Yield farming — providing liquidity to DeFi protocols in exchange for token rewards — follows similar treatment. However, the IRS drew a distinction between "reward tokens" (taxed as income) and "fee-sharing tokens" (which may be treated as return of capital under certain conditions). The details are nuanced enough that the agency recommended consulting a tax professional for complex DeFi strategies.

The Cost Basis Headache

Perhaps the biggest practical challenge for 2025 filers is cost basis reconciliation. Many investors hold crypto across multiple exchanges, hardware wallets, and DeFi protocols. When assets are transferred between platforms, cost basis information does not always follow.

The IRS is aware of this gap and has provided a "reasonable allocation" safe harbor for the 2025 tax year.
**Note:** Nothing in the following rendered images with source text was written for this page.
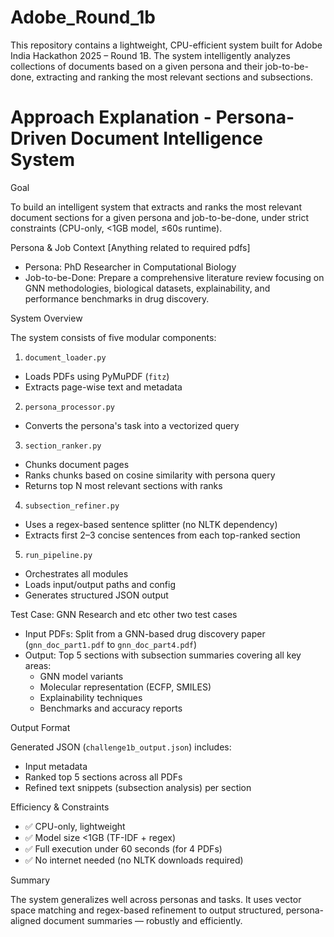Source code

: # Adobe_Round_1b
This repository contains a lightweight, CPU-efficient system built for Adobe India Hackathon 2025 – Round 1B. The system intelligently analyzes collections of documents based on a given persona and their job-to-be-done, extracting and ranking the most relevant sections and subsections.
# Approach Explanation - Persona-Driven Document Intelligence System

 Goal

To build an intelligent system that extracts and ranks the most relevant document sections for a given persona and job-to-be-done, under strict constraints (CPU-only, <1GB model, ≤60s runtime).


Persona & Job Context [Anything related to required pdfs]

- Persona: PhD Researcher in Computational Biology  
- Job-to-be-Done: Prepare a comprehensive literature review focusing on GNN methodologies, biological datasets, explainability, and performance benchmarks in drug discovery.
 
 System Overview

The system consists of five modular components:

1. `document_loader.py`
- Loads PDFs using PyMuPDF (`fitz`)
- Extracts page-wise text and metadata

2. `persona_processor.py`
- Converts the persona's task into a vectorized query

3. `section_ranker.py`
- Chunks document pages
- Ranks chunks based on cosine similarity with persona query
- Returns top N most relevant sections with ranks

4. `subsection_refiner.py`
- Uses a regex-based sentence splitter (no NLTK dependency)
- Extracts first 2–3 concise sentences from each top-ranked section

5. `run_pipeline.py`
- Orchestrates all modules
- Loads input/output paths and config
- Generates structured JSON output

Test Case: GNN Research and etc other two test cases

- Input PDFs: Split from a GNN-based drug discovery paper (`gnn_doc_part1.pdf` to `gnn_doc_part4.pdf`)
- Output: Top 5 sections with subsection summaries covering all key areas:
  - GNN model variants
  - Molecular representation (ECFP, SMILES)
  - Explainability techniques
  - Benchmarks and accuracy reports

 Output Format

Generated JSON (`challenge1b_output.json`) includes:
- Input metadata
- Ranked top 5 sections across all PDFs
- Refined text snippets (subsection analysis) per section

Efficiency & Constraints

- ✅ CPU-only, lightweight
- ✅ Model size <1GB (TF-IDF + regex)
- ✅ Full execution under 60 seconds (for 4 PDFs)
- ✅ No internet needed (no NLTK downloads required)

Summary

The system generalizes well across personas and tasks. It uses vector space matching and regex-based refinement to output structured, persona-aligned document summaries — robustly and efficiently.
Taxpayers who cannot determine the exact cost basis of a specific lot may use a reasonable method — such as first-in-first-out (FIFO), last-in-first-out (LIFO), or specific identification — as long as they apply it consistently.

Tax software providers have seen enormous demand. CoinTracker, Koinly, and TaxBit all reported record user sign-ups in January and February, with many users importing transaction histories spanning five or more years of activity.

Penalties Get Steeper

The IRS has also increased its enforcement posture. The agency added crypto-specific questions to Form 1040 several years ago, and failure to answer truthfully constitutes perjury. For the 2025 tax year, the question has been expanded to ask whether the taxpayer engaged in "any transaction involving digital assets, including but not limited to buying, selling, exchanging, receiving as payment, staking, or lending."

Penalties for underreporting crypto gains can reach 20 percent of the underpaid tax, plus interest. In cases of willful evasion, criminal penalties apply. The IRS's Criminal Investigation division announced in January that it had opened over 600 crypto-related cases in 2025, a 40 percent increase from the previous year.

The Bottom Line

The era of crypto's tax gray zone is effectively over. With broker reporting in place and DeFi guidance on the books — however contested — the IRS has established a framework that treats digital assets like any other financial instrument. For investors, the message is clear: track your transactions, report your gains, and seek professional advice if your situation is complex. The cost of getting it wrong has never been higher.